A supporter of far-right conspiracy group 'QAnon' at a Trump rally. /AP

A supporter of far-right conspiracy group 'QAnon' at a Trump rally. /AP

More than a platform

Big tech's role in the proliferation of fake news has raised some serious questions about how online information should be regulated. Companies are constantly being accused of not doing enough as well as overstepping, forcing them to toe a delicate line between social responsibility and free speech.

During the George Floyd protests in June, Facebook triggered a revolt from advertisers for allowing an inflammatory post from President Donald Trump to stay online. Then in August, it failed to stop armed militia organizing on the platform before a fatal shooting incident involving one of the members in Kenosha, Wisconsin.

Zuckerberg has always maintained that Facebook is a platform, not a media company. But these days, the platform has grown more powerful than most news organizations in distributing information.

Since 2016, a plethora of things, including mainstream news outlets, has been labeled "fake news." When it becomes a norm to call biased media reports or opinions one disagrees with as such – popularized by none other than Trump – it blurs the line between fighting fake news and censorship.

In their efforts to fact-check information and weed out fake news, including those propagated by government officials, the industry continues to face scrutiny over the handling of political speech, especially during election seasons.

After Twitter flagged some of Trump's tweets, the White House threatened to strip internet companies of the protection afforded by a 1996 law which stipulates that online service providers shall not be treated as publishers.
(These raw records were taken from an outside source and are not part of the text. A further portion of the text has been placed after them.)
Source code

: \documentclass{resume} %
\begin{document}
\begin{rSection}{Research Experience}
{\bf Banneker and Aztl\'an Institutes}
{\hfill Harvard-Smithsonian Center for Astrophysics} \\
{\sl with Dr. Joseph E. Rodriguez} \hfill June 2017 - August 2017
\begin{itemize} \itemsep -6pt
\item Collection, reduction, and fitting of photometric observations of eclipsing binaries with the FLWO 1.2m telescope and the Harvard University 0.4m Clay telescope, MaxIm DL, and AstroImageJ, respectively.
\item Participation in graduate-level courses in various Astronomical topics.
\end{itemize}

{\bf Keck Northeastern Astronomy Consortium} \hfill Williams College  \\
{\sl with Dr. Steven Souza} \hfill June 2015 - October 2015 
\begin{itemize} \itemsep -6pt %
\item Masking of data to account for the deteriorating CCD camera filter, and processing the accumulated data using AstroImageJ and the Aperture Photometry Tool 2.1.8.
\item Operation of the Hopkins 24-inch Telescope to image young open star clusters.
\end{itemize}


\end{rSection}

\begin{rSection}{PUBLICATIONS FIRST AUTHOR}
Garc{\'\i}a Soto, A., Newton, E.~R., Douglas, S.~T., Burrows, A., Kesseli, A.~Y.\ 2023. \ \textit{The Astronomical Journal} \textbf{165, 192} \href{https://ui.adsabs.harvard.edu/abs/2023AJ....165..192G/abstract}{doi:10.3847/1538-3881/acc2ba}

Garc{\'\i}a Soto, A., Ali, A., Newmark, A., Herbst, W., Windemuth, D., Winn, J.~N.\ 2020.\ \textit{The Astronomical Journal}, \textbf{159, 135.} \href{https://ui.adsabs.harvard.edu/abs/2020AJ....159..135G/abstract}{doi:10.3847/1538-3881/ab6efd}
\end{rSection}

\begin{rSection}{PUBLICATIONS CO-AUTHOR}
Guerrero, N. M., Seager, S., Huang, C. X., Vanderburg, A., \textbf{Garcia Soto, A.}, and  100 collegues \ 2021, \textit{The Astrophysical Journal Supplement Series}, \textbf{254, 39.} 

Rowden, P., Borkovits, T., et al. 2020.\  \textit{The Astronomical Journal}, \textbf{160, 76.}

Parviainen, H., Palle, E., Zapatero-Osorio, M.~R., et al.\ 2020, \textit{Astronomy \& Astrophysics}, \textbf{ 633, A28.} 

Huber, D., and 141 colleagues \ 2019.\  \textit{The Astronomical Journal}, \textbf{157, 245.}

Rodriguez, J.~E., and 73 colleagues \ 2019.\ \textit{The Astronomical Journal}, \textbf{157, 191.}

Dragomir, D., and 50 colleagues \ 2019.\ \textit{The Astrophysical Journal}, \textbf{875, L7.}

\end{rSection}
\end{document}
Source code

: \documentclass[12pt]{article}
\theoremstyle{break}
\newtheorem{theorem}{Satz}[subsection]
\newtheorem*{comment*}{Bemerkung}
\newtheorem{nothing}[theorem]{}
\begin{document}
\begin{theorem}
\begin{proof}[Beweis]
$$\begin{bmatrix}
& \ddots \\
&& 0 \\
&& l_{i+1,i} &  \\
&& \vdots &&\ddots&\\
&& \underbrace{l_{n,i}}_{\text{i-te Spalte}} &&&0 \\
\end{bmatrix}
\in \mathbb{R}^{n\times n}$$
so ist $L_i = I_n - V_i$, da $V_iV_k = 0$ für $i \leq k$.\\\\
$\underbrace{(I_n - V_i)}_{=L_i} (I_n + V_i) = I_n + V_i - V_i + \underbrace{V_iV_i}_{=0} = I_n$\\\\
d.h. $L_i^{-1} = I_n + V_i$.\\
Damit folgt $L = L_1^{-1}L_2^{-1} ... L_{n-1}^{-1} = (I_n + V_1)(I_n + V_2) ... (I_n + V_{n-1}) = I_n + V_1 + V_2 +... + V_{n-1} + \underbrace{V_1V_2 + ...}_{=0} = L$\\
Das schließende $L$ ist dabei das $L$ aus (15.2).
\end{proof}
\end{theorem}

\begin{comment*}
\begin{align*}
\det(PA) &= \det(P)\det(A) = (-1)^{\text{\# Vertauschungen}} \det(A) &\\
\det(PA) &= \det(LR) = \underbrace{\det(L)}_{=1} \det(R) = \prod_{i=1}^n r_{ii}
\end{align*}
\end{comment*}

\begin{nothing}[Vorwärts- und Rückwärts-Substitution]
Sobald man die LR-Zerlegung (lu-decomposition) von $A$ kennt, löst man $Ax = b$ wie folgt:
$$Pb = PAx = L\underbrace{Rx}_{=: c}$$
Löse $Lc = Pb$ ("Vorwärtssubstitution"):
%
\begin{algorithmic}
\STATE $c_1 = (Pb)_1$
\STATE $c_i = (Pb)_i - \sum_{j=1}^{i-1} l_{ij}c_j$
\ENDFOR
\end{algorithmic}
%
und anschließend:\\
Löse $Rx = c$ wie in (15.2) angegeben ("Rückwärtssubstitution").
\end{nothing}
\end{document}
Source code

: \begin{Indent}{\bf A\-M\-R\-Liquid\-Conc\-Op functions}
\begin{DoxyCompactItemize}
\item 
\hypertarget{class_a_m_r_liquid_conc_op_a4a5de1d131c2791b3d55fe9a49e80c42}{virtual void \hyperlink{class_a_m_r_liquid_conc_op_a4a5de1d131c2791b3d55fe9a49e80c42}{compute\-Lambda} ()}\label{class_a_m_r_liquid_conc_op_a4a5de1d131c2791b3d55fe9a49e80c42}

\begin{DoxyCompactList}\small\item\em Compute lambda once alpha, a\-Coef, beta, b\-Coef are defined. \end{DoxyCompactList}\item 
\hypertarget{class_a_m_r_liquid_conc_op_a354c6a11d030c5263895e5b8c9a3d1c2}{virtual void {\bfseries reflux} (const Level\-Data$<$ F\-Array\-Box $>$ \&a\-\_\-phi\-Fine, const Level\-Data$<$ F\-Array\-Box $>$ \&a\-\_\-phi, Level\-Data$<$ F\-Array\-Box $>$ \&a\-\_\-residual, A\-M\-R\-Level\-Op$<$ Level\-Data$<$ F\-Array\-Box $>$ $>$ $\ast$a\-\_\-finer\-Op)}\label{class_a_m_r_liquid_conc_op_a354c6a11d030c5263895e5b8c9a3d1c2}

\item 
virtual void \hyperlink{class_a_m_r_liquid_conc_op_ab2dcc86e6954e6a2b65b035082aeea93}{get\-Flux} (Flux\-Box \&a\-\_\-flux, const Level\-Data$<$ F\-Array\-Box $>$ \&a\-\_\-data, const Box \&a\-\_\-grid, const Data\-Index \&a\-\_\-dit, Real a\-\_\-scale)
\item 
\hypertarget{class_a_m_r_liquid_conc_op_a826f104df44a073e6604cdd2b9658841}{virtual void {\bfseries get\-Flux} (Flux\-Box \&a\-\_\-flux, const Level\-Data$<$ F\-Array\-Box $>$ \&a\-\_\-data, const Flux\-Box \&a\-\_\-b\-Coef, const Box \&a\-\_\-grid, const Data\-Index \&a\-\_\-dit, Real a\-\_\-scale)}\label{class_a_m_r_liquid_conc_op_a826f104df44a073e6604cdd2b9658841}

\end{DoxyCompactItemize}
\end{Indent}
Read more: Twitter labels China and Russia 'state-affiliated media' accounts but not BBC, NPR & VOA

Trump supporters hold up a sign calling mainstream news media "fake news" during a rally in 2018. /AP

Trump supporters hold up a sign calling mainstream news media "fake news" during a rally in 2018. /AP

Algorithm the real culprit?

A 2018 study by MIT published in Science magazine found that on Twitter, fake news spread six times faster and generate 70 percent more retweets than real stories.

Cindy Otis, a former CIA analyst and author of True or False: A CIA Analyst's Guide to Spotting Fake News, said that the highly charged nature of social media amplifies online disinformation. "It's never really the 'let's step back and pause' kind of takes that go viral. It's the emotionally charged, pithily worded hot takes that go viral," she said.

In addition, social media algorithms have been designed to keep their users glued by creating digital echo chambers that make users victims of their own browsing habits. As a result, people become more prone to believing things that confirm their partisan biases and rejecting everything else outside their bubbles, further polarizing public opinions on everything from face masks to racism.

Once people start believing something, setting the record straight is very difficult, said Hany Farid, a professor from the School of Information at UC Berkeley. When it comes to conspiracy theories, Farid pointed to the phenomenon called the "boomerang effect" – when you tell someone that what they think is wrong, it only entrenches them further.

"This is the world we live in now – where facts have become something other than what they should be," he said.